Sometimes you’re doing everything properly but still get caught out.

Or is that really true?

When I checked the forecast at lunchtime on the first Friday in May it wasn’t promising very much for the weekend – and even less when I checked again in the late afternoon.

So when I woke in Bob Scott’s Bothy on Saturday morning I decided to just take a wander out to Corrour Bothy, clear up any rubbish that needed clearing, and see what the weather looked like from there.

Well the weather was great all the way out there and, even if there was heaps more snow on the hills than you’d expect for May, at least it was likely to be soft on the surface. So why not nip up Ben Macdui by the side of the Tailors’ Burn and go over to the Hutchie Hut and back down Glen Derry?

It was one of those good ideas at the time that, for some reason, survived the arrival of cloud on the tops while I had brunch in the bothy.

About 11-ish I crossed the bridge and set off northwards, slanting up the Tailor’s Burn path, soon hitting wet snow and pushing on upward to where the snow was deeper and firmer, though still soft enough to take a boot-depth. (My forecast about the snow was good, at least: even at its hardest, I never came across anything I couldn’t kick a step in.)

An unusually large and long cornice was blocking the ascent from the stream up onto the ridge connecting Carn a Mhaim with Macdui, so I moved over to the northern bounding ridge of Coire Clach nan Taillear, which has the advantage of debouching onto the plateau almost at the summit.

As I approached the summit I entered broken cloud and was struggling more with a fierce and bitingly cold wind, so I did the right thing and took the map and compass out. I wasn’t worried about being able to reach the top, but set the compass to a bearing from the summit towards the unnamed top at the cliffs above Lochan Uaine. I’d probably just have to follow the highway of footprints, but I was being responsible: making sure I’d set off in the right direction when I left the top.

And then I was on the summit plateau. And snow. Considerably more snow than I’d ever imagined at this time of year. And thicker cloud too. All I had to do to reach the summit was keep walking forward but, after a bit, I was beginning to have my doubts, and when it finally ghosted out of the white it was a pale shadow just five metres away.
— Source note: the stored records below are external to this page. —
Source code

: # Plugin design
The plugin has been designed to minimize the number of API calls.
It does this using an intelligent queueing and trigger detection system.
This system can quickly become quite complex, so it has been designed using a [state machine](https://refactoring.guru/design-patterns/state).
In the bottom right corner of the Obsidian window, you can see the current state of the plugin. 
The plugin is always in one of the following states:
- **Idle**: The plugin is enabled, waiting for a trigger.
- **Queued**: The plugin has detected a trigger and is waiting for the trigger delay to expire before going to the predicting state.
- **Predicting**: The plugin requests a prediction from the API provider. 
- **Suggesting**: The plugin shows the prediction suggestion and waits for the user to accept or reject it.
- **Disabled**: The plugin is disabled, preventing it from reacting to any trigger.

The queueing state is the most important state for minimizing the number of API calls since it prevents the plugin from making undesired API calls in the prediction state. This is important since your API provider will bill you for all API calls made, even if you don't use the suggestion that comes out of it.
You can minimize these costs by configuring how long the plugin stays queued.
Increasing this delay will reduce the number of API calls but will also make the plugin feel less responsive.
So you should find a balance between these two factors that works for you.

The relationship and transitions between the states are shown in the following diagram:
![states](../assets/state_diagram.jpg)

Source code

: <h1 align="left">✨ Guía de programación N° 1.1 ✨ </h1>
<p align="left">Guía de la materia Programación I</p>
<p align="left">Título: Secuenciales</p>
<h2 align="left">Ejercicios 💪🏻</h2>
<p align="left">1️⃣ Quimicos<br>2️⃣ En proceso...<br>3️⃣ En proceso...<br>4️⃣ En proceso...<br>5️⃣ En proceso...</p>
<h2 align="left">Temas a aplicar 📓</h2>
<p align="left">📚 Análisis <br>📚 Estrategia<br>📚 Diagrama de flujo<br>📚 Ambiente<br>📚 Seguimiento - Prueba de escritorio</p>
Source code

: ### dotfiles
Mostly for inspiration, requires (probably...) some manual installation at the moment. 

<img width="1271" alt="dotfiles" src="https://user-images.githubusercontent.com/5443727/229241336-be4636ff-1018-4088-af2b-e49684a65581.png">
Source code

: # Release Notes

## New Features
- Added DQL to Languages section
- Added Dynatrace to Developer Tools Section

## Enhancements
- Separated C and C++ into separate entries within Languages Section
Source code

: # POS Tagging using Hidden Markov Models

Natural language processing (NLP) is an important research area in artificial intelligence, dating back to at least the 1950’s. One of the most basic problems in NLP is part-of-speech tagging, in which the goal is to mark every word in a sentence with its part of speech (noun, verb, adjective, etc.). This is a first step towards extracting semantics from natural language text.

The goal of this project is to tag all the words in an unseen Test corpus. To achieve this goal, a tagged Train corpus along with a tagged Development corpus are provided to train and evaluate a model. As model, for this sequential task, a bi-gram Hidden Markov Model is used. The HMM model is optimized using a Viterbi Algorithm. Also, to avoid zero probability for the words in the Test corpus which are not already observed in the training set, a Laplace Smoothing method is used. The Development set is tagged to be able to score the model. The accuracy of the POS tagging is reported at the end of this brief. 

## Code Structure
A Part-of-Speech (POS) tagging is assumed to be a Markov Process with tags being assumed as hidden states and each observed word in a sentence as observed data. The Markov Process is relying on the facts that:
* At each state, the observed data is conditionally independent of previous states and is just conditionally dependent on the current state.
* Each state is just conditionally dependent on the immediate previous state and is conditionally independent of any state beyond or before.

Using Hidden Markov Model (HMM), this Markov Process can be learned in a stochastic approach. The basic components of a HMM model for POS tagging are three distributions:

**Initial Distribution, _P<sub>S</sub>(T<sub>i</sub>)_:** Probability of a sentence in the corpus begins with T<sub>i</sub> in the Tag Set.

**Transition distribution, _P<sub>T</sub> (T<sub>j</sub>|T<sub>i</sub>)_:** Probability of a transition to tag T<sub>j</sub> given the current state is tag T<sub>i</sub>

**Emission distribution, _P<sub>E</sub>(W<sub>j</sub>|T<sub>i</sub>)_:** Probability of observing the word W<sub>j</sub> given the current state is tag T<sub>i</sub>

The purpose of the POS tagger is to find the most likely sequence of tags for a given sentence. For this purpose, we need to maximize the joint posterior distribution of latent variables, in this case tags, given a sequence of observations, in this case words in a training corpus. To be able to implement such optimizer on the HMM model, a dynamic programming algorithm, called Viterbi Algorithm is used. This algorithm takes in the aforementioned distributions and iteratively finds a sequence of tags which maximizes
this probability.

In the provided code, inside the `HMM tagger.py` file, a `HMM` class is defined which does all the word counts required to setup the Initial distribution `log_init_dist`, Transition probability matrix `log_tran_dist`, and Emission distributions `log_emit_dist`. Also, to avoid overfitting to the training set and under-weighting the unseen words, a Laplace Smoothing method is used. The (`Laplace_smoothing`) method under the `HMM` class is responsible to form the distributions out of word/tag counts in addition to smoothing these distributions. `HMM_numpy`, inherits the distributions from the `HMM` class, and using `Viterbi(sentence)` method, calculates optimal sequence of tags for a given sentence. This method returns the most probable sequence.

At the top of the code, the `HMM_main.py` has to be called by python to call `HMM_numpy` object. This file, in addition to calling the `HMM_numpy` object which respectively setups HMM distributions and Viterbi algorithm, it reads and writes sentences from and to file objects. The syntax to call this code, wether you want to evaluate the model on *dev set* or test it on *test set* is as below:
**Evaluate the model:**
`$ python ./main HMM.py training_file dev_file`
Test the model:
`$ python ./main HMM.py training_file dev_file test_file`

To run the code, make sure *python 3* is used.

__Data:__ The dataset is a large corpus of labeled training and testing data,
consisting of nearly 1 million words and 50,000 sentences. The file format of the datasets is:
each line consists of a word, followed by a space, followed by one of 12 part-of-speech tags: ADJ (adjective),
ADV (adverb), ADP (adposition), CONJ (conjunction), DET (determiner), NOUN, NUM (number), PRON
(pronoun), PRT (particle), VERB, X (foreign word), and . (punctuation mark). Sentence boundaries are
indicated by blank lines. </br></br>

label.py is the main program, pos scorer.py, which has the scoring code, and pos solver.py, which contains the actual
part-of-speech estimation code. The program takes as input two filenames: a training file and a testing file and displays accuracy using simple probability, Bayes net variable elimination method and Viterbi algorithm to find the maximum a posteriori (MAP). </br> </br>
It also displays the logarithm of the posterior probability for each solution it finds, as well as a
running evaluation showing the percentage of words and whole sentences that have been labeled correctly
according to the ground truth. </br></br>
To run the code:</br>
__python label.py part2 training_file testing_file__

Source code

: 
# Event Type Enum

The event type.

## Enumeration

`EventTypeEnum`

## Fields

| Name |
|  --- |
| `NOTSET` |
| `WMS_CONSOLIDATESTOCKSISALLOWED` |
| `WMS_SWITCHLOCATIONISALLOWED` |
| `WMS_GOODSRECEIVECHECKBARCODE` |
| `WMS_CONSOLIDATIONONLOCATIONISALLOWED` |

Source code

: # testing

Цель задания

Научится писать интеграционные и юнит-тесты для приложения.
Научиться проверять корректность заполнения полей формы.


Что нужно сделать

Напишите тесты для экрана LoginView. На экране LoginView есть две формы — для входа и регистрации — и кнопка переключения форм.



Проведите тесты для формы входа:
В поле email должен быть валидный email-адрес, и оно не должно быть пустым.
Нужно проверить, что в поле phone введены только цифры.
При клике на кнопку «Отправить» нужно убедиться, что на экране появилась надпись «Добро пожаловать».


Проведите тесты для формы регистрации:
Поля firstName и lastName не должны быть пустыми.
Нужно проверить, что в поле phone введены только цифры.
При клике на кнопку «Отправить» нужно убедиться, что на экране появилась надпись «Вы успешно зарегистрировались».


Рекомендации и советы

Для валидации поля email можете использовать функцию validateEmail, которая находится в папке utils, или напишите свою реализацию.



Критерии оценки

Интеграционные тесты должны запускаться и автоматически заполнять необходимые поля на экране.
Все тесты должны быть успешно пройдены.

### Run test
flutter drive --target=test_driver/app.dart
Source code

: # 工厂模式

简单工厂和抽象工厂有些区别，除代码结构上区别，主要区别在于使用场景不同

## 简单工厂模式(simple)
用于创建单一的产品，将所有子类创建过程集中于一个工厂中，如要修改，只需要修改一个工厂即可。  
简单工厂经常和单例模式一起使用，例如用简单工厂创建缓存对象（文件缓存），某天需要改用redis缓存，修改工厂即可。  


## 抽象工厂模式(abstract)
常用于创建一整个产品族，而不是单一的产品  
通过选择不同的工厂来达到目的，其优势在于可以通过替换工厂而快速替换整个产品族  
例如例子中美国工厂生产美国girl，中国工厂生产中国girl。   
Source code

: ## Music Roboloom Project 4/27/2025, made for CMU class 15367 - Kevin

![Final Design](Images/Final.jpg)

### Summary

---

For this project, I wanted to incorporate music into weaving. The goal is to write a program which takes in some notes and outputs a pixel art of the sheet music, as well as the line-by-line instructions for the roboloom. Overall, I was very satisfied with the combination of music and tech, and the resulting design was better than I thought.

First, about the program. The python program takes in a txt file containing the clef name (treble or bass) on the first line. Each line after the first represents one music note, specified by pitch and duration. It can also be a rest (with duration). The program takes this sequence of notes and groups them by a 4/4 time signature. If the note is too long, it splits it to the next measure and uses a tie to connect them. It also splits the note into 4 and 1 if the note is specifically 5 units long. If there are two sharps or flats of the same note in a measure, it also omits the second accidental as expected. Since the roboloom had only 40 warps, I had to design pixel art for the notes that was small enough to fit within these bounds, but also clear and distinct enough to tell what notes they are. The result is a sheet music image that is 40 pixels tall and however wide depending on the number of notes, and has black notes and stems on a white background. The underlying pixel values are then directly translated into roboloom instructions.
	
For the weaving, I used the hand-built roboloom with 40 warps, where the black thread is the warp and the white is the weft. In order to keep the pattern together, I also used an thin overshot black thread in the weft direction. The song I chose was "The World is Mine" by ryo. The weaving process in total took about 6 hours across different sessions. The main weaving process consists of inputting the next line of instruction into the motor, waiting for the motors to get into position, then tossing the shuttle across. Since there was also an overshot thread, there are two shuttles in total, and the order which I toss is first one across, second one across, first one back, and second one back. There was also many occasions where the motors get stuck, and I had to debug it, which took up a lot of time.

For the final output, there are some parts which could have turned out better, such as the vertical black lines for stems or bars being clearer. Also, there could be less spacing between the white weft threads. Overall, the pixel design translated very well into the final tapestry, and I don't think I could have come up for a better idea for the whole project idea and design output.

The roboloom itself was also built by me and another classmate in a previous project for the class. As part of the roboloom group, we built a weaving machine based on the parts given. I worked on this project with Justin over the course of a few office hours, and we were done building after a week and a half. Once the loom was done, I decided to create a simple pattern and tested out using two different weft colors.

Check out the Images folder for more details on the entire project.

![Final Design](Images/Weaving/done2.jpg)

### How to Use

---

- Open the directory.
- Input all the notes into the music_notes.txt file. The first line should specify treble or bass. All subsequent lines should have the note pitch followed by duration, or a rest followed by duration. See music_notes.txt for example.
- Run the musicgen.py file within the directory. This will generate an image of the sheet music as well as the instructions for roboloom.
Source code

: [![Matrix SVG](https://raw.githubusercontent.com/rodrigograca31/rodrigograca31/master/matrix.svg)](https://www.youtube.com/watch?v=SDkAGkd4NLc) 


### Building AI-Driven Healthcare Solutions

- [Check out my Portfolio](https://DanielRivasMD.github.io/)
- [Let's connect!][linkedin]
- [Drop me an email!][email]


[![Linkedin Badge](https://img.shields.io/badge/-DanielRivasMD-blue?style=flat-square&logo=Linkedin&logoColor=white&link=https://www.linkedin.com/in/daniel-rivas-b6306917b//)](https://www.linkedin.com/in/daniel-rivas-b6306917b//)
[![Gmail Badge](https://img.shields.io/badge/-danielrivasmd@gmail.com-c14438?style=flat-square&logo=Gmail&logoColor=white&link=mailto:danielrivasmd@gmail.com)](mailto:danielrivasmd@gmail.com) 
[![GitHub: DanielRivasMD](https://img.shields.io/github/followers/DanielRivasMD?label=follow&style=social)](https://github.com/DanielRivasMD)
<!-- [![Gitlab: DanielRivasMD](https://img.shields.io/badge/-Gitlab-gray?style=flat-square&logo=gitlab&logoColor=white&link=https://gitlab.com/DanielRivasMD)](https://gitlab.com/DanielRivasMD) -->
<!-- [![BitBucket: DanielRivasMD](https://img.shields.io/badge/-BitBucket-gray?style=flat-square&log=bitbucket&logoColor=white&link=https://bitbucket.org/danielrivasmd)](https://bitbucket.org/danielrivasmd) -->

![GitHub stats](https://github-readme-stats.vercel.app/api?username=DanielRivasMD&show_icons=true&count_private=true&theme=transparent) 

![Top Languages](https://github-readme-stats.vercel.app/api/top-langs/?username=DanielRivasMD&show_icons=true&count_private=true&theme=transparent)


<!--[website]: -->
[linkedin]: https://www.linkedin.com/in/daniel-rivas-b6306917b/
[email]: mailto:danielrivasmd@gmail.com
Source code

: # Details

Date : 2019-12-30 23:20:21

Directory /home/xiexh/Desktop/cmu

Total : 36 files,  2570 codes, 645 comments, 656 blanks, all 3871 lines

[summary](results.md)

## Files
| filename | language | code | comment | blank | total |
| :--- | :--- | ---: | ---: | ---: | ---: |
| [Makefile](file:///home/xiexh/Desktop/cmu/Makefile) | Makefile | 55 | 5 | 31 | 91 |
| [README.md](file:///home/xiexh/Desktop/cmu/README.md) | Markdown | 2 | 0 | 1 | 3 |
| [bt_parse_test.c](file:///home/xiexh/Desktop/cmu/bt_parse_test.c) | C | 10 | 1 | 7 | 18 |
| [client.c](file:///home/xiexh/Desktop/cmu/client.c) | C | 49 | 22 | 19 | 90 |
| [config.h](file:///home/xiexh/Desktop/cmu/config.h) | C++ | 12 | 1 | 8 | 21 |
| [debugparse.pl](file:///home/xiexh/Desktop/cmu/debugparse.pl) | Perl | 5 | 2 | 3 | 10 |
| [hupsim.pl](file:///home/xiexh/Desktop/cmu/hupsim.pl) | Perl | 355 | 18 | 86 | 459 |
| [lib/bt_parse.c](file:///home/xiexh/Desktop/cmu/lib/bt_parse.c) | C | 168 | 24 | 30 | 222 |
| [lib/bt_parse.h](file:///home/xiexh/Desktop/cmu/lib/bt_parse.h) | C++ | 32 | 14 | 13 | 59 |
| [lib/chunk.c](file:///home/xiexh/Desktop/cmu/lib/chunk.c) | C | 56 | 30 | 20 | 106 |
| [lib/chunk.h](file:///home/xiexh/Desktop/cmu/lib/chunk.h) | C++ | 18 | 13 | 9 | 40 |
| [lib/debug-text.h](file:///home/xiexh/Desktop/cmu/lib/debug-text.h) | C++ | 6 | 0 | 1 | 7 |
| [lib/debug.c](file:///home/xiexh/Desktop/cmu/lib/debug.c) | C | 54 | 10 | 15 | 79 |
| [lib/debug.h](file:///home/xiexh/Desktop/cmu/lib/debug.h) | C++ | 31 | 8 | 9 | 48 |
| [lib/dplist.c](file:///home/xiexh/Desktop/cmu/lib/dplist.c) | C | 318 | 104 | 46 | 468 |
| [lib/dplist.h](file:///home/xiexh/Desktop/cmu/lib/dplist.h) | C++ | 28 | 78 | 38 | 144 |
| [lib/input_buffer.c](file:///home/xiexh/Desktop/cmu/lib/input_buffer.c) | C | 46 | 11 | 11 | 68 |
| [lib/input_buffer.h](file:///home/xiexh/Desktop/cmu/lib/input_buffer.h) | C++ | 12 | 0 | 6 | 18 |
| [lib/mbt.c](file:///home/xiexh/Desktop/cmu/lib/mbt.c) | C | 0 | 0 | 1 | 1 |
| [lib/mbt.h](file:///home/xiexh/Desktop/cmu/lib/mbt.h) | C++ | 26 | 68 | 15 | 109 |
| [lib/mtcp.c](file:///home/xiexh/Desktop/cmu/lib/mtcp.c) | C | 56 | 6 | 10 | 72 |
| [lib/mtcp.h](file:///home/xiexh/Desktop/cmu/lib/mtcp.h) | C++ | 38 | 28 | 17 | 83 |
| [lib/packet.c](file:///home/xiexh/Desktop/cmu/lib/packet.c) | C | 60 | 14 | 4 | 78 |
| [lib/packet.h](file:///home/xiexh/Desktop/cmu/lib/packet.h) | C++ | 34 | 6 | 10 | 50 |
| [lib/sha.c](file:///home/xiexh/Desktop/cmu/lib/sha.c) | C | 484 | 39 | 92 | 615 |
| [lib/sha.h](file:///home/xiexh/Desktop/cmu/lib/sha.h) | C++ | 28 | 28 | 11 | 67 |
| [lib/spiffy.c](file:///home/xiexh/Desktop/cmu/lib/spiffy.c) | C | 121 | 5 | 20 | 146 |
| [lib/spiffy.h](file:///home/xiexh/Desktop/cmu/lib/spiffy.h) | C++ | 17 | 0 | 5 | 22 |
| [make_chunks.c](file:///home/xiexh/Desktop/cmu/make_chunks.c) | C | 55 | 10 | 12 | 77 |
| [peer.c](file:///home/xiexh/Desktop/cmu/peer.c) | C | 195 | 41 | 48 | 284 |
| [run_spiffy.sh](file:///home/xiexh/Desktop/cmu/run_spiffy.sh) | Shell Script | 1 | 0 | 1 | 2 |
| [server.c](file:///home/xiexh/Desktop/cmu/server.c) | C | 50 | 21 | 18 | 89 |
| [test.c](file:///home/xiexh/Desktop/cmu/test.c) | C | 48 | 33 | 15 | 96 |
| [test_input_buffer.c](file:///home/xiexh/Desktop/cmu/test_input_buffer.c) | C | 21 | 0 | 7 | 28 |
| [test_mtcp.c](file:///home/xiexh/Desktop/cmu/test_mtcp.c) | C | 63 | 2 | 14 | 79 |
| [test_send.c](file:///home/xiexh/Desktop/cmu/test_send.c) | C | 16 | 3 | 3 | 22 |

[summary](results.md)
The view indicator, which I came on first, was like a plaque set into the surface of the snow (normally it stands at over a metre high) and the massive summit cairn itself was almost completely buried, with only the trig point showing.

Between the wind and the lack of views, I didn’t even pause but took the preset compass from my pocket and lined up a bearing… …on nothing.

Normally you can take a sighting on a rock, even close by, or, if there are no rocks showing through the snow, on a patch of older or different textured snow. But this snow was all freshly fallen and the same blank white as the sky. I could see my feet, I could see the disturbed snow around them; beyond that I could see nothing at all. Just blankness.

I suppose that’s really where I made the sort of rookie mistake you still make when you’re only in your fifth decade of hill climbing. Instead of reversing my steps then, before they were blown over, and descending by the route I’d come up, I strode forth on my bearing, confident that before long I’d come below the cloud or within sight of something to take a bearing on.

And I walked. And I walked. No rocks, no clearing of the cloud, just more blankness. Or the same blankness. Absent of any visual clues I just kept going on the compass. I caught myself veering in towards the wind several times and corrected every time it happened, but I knew I was drifting to the right. I’d missed the old Sappers’ Bothy – seeing it is a good sign you’re on the right route – though whether I’d missed it by a few feet or much more I had no way of knowing.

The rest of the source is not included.